Sublinear iterations can suffice even for DDPMs
Matthew S. Zhang, Stephen Huan, Jerry Huang, Nicholas M. Boffi, Sitan Chen, Sinho Chewi
TL;DR
Sublinear iterations can suffice for diffusion-model sampling. The authors introduce the denoising diffusion randomized midpoint method (DDRaM) and a shifted composition framework to discretize the DDPM reverse process more efficiently, achieving a bound of $\widetilde{O}(\sqrt{d}/\varepsilon)$ score evaluations under mild smoothness and score-estimation assumptions. Their analysis provides KL guarantees to a target distribution while preserving the standard DDPM dynamics, with empirical validation on pre-trained image models showing competitive or superior performance to common solvers. The work also demonstrates applicability to different diffusion parameterizations (VP/VE/EDM) and discusses extensions to broader diffusion-model settings.

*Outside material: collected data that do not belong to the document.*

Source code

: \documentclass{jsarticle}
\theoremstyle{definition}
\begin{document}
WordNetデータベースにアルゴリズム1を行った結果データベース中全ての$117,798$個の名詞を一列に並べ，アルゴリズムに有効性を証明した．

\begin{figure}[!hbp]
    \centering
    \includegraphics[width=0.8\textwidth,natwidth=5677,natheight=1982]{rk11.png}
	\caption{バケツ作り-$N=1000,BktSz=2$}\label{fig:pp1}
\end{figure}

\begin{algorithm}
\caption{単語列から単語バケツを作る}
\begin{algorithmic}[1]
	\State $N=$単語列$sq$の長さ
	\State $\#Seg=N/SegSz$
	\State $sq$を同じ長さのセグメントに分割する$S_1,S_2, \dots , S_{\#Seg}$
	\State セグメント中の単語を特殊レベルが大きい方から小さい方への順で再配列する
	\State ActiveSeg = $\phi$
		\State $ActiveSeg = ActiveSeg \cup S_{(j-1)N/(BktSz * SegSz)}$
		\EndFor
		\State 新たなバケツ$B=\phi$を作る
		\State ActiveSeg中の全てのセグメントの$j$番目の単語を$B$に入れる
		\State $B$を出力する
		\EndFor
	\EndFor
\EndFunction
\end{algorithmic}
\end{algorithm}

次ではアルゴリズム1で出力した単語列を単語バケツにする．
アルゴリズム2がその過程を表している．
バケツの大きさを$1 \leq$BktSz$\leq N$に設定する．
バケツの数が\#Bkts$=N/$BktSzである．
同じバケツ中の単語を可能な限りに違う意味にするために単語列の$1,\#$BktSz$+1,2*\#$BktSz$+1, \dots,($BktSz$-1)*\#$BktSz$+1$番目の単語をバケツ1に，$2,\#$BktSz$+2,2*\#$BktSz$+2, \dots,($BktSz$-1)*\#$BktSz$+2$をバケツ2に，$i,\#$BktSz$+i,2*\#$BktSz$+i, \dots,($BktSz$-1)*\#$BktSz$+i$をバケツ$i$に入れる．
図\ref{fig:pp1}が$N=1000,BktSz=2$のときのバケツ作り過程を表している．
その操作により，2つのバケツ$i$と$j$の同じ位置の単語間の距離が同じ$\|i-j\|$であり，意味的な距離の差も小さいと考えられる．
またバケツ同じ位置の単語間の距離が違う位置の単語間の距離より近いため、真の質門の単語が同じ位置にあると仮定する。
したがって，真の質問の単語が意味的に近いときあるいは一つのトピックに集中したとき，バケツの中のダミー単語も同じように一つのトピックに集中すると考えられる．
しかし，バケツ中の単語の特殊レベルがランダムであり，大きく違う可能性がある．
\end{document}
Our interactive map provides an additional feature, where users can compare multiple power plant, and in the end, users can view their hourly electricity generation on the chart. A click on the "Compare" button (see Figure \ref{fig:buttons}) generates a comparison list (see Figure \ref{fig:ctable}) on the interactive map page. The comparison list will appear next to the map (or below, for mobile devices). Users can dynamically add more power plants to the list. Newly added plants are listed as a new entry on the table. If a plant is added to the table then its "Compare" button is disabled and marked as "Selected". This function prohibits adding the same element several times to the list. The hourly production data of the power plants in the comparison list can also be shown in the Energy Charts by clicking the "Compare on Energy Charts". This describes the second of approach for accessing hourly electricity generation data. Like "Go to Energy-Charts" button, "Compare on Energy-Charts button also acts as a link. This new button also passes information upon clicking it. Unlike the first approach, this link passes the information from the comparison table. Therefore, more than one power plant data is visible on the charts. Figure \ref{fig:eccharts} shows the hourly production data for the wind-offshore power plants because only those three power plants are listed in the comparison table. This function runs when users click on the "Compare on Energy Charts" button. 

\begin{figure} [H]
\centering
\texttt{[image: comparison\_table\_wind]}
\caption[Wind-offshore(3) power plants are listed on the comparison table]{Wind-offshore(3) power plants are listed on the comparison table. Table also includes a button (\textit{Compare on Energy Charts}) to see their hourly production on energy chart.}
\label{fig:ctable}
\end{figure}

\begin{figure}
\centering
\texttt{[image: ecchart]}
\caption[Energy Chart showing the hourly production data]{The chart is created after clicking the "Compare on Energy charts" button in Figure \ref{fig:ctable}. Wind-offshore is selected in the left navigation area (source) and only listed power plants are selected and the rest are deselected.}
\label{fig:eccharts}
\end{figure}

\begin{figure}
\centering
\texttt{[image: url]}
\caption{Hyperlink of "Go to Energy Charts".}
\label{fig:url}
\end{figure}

Overall, this work bridges theoretical sublinear guarantees with practical DDPM sampling, enabling faster high-dimensional generation without altering the canonical sampler.
Abstract
SDE-based methods such as denoising diffusion probabilistic models (DDPMs) have shown remarkable success in real-world sample generation tasks. Prior analyses of DDPMs have been focused on the exponential Euler discretization, showing guarantees that generally depend at least linearly on the dimension or initial Fisher information. Inspired by works in log-concave sampling (Shen and Lee, 2019), we analyze an integrator -- the denoising diffusion randomized midpoint method (DDRaM) -- that leverages an additional randomized midpoint to better approximate the SDE. Using a recently-developed analytic framework called the "shifted composition rule", we show that this algorithm enjoys favorable discretization properties under appropriate smoothness assumptions, with sublinear $\widetilde{O}(\sqrt{d})$ score evaluations needed to ensure convergence. This is the first sublinear complexity bound for pure DDPM sampling -- prior works which obtained such bounds worked instead with ODE-based sampling and had to make modifications to the sampler which deviate from how they are used in practice. We also provide experimental validation of the advantages of our method, showing that it performs well in practice with pre-trained image synthesis models.